We know that: $$\int_{-\infty}^{\infty} c(t) \text{ } dt = d$$
And we can also know that if we integrate the standard Dirac-pulse distribution/function $\mathcal{ D}(t)$ we get
$$\int_{-\infty}^{\infty} \mathcal{D}(t) \text{ } dt = 1$$
due to $d$ just being a real constant we get
$$d\int_{-\infty}^{\infty}\mathcal{D}(t) \text{ } dt = d$$ $$\iff$$ $$\int_{-\infty}^{\infty} d\mathcal{D}(t) \text{ } dt = d$$
And also
$$\mathcal{D}(t) = {\infty} \text{ for t = 0}$$
$$\mathcal{D}(t) = {0} \text{ for } t\neq 0$$ $$\implies$$ $$c(t) = d\mathcal{D}(t)$$ $$\implies$$ $$C(s) = d$$
So now we can solve for $V(s)$ $$V(s) = \frac{d}{as+b} = \frac{d}{a}\frac{1}{s+\frac{b}{a}}$$ Which gives us our inverse $$v(t) = \frac{d}{a}e^{-\frac{b}{a}t}$$
The issue
Now as from the description of the problem, we know that the function $v(t)$ is at rest for $t < 0$, which I interpret as $$v(t) = 0 \text{ for } t < 0$$
But in the function $v(t)$ we have no restriction for the domain of the function. So I'm thinking v(t) should've had a Heaviside step function multiplied to it. But also, the function depends fully on the parameters, {a,b,d}, for different values. Yes, we do get an exponential function, so it will always be positive, and $$\lim_{t \rightarrow \infty} v(t) = 0$$ But I don't like the fact that with a force applied to the body, the function would slowly descend towards 0.
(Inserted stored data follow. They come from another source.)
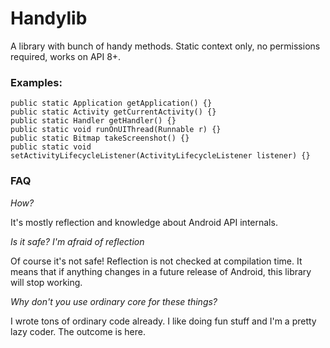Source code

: # Handylib
A library with bunch of handy methods. Static context only, no permissions required, works on API 8+.

### Examples:

    public static Application getApplication() {}
    public static Activity getCurrentActivity() {}
    public static Handler getHandler() {}
    public static void runOnUIThread(Runnable r) {}
    public static Bitmap takeScreenshot() {}
    public static void setActivityLifecycleListener(ActivityLifecycleListener listener) {}
    
### FAQ

*How?*

It's mostly reflection and knowledge about Android API internals.

*Is it safe? I'm afraid of reflection*

Of course it's not safe! Reflection is not checked at compilation time. It means that if anything changes in a future release of Android, this library will stop working.

*Why don't you use ordinary core for these things?*

I wrote tons of ordinary code already. I like doing fun stuff and I'm a pretty lazy coder. The outcome is here.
Sorry for the messy post, I had to learn latex to rewrite all the mathematical bits by coding it in latex.
Summary of the issue is that we don't have any restrictions in our $v(t)$, so the function is defined for $t < 0$, I would like to see a Heaviside step function in our $v(t)$ but we have none, and I don't know right now how to proceed.
I don't really have anyone to verify my solution with, but after working a bit more with the problem I realized that my solution must be the right one. Because when I read the problem again, I could just interpret $v(t)$ as two cases. $$v(t) = \frac{d}{a}e^{-\frac{b}{a}t} \text{ for } t \geq 0$$ $$v(t) = 0 \text{ for } t < 0$$
Another addition would be that we define the Laplace transform of a function for the interval $t = [0,\infty)$
Also as we do have an engineering/real-life applicational problem, it's not reasonable to even think of the function for negative intervals for $t$. Because we want to evaluate the transient response.
I feel so stupid, I am now 99.99% sure that I have the right solution. But if anyone here would like to add anything or maybe prove me wrong, please do.